*WHAT YOU SHOULD DO*:
How many lines below include the word "logname"? State that number and nothing else.

===============

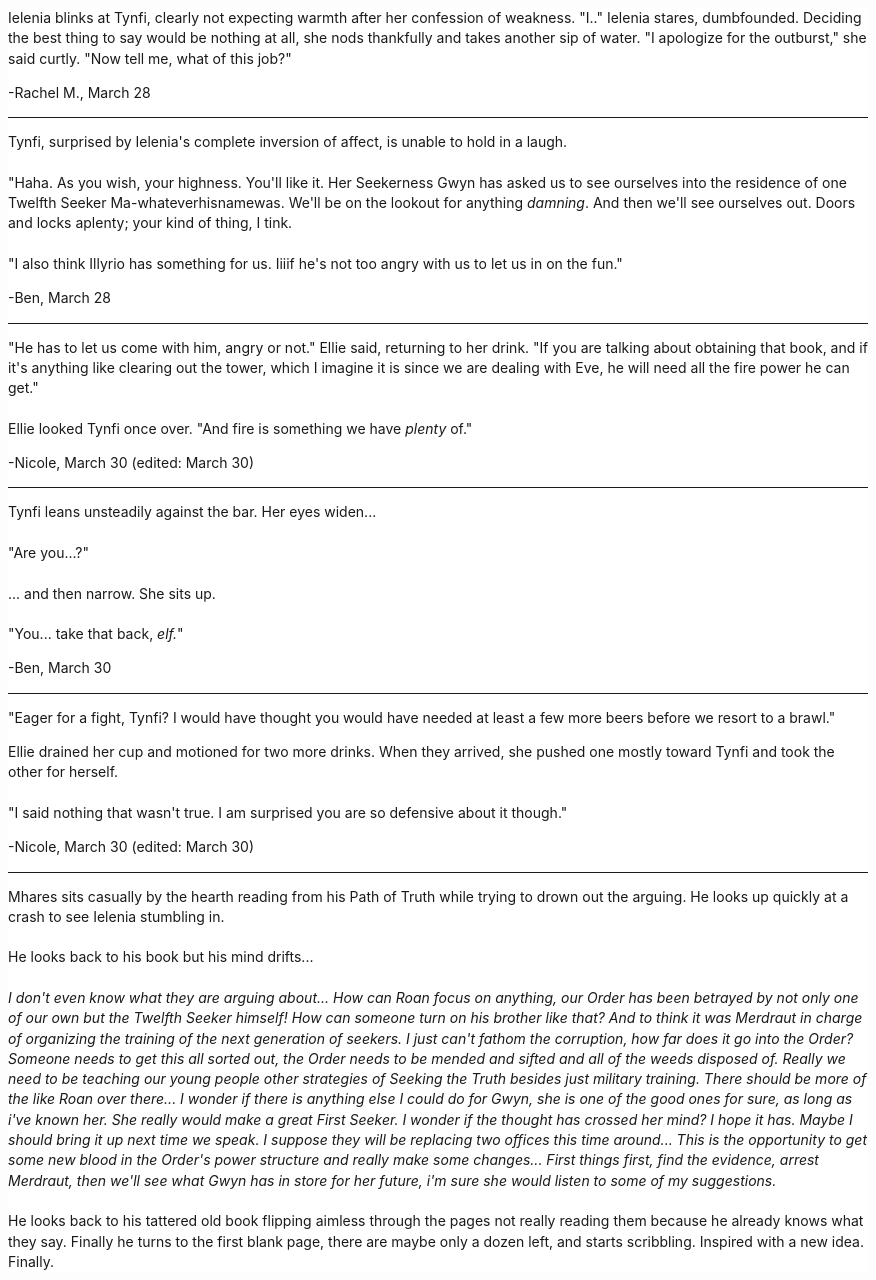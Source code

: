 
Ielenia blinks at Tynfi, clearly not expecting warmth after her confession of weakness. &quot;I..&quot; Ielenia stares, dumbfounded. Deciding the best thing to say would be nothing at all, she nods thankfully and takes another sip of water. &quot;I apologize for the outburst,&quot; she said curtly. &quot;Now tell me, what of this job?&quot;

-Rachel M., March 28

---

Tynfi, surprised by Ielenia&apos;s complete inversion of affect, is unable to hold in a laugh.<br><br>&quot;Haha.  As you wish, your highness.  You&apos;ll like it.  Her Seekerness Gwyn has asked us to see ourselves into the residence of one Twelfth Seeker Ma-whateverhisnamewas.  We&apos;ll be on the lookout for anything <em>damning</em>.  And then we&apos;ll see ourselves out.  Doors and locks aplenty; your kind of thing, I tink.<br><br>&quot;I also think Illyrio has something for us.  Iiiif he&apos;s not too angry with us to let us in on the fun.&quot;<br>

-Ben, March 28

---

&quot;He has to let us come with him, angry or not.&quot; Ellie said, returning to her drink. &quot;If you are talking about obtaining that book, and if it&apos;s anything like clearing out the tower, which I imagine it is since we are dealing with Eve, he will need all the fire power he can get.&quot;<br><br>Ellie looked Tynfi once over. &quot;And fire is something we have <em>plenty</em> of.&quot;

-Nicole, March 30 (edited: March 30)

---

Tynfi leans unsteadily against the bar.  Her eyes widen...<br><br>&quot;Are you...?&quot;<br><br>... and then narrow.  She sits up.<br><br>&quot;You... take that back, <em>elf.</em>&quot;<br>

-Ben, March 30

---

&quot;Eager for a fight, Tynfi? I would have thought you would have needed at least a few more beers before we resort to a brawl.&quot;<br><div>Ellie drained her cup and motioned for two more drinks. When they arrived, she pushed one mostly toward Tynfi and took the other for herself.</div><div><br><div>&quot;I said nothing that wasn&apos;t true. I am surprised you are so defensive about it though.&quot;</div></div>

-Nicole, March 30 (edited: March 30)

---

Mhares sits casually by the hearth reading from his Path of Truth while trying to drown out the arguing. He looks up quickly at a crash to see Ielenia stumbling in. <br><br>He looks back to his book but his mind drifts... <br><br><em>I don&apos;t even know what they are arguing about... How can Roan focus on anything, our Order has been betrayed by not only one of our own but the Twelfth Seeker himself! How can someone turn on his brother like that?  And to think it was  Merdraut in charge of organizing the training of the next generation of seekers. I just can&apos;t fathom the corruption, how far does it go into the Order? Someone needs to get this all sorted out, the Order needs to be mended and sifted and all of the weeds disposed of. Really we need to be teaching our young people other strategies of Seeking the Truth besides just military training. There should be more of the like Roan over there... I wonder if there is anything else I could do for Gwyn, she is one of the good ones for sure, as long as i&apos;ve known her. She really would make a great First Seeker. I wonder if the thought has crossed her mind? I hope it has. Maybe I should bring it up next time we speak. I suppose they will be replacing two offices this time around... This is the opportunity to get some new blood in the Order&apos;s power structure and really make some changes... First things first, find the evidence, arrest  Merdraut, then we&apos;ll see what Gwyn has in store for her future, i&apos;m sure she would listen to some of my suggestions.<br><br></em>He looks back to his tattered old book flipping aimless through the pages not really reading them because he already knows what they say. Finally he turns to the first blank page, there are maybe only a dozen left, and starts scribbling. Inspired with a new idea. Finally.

===============

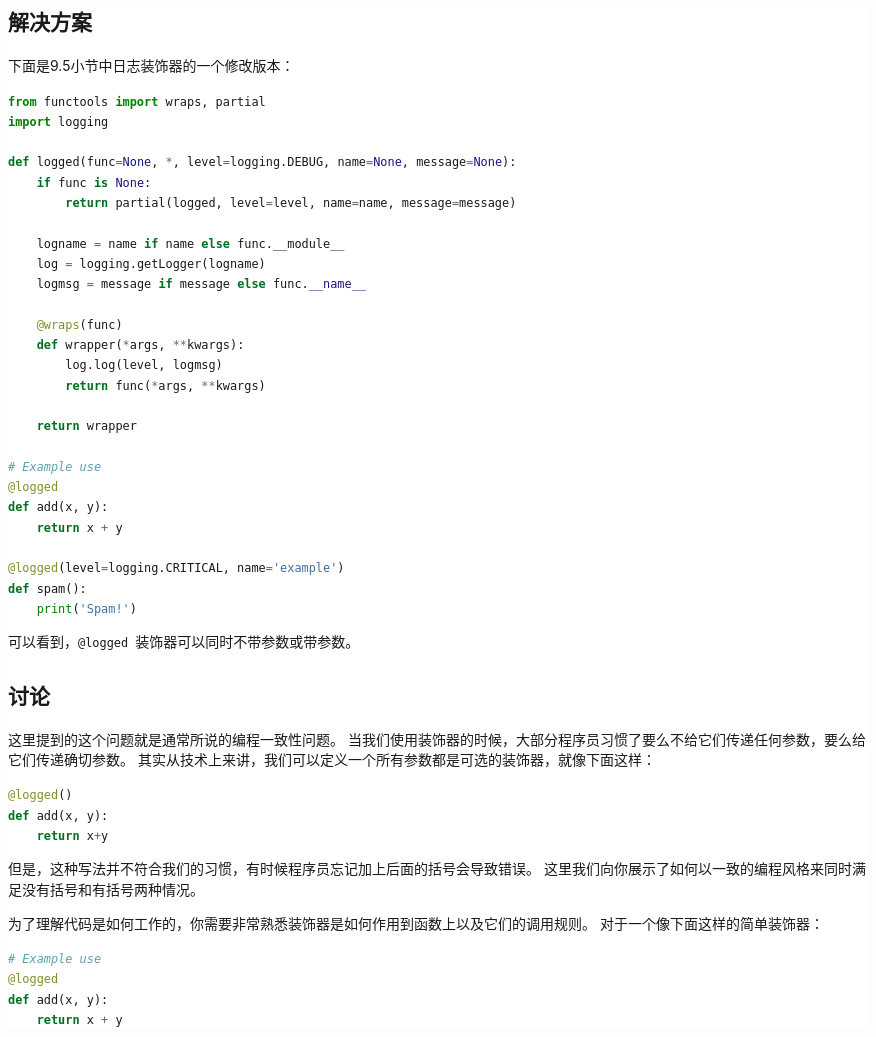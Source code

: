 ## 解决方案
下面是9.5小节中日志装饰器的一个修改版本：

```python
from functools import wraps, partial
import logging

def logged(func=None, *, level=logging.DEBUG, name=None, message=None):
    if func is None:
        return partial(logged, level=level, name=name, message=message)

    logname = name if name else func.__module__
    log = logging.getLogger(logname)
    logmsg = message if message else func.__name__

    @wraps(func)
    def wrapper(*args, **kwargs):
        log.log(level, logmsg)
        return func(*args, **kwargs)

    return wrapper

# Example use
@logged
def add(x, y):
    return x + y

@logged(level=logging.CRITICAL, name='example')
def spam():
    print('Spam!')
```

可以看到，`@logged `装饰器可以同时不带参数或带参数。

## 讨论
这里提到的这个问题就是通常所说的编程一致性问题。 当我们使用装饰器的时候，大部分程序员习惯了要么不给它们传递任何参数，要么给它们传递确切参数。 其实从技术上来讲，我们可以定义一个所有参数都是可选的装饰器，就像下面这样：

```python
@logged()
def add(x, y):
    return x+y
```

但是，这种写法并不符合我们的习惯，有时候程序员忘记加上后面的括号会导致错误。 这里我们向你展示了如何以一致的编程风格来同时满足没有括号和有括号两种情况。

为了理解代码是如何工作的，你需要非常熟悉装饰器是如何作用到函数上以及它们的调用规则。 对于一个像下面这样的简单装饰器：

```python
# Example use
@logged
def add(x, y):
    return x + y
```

===============

*RESULT*:
2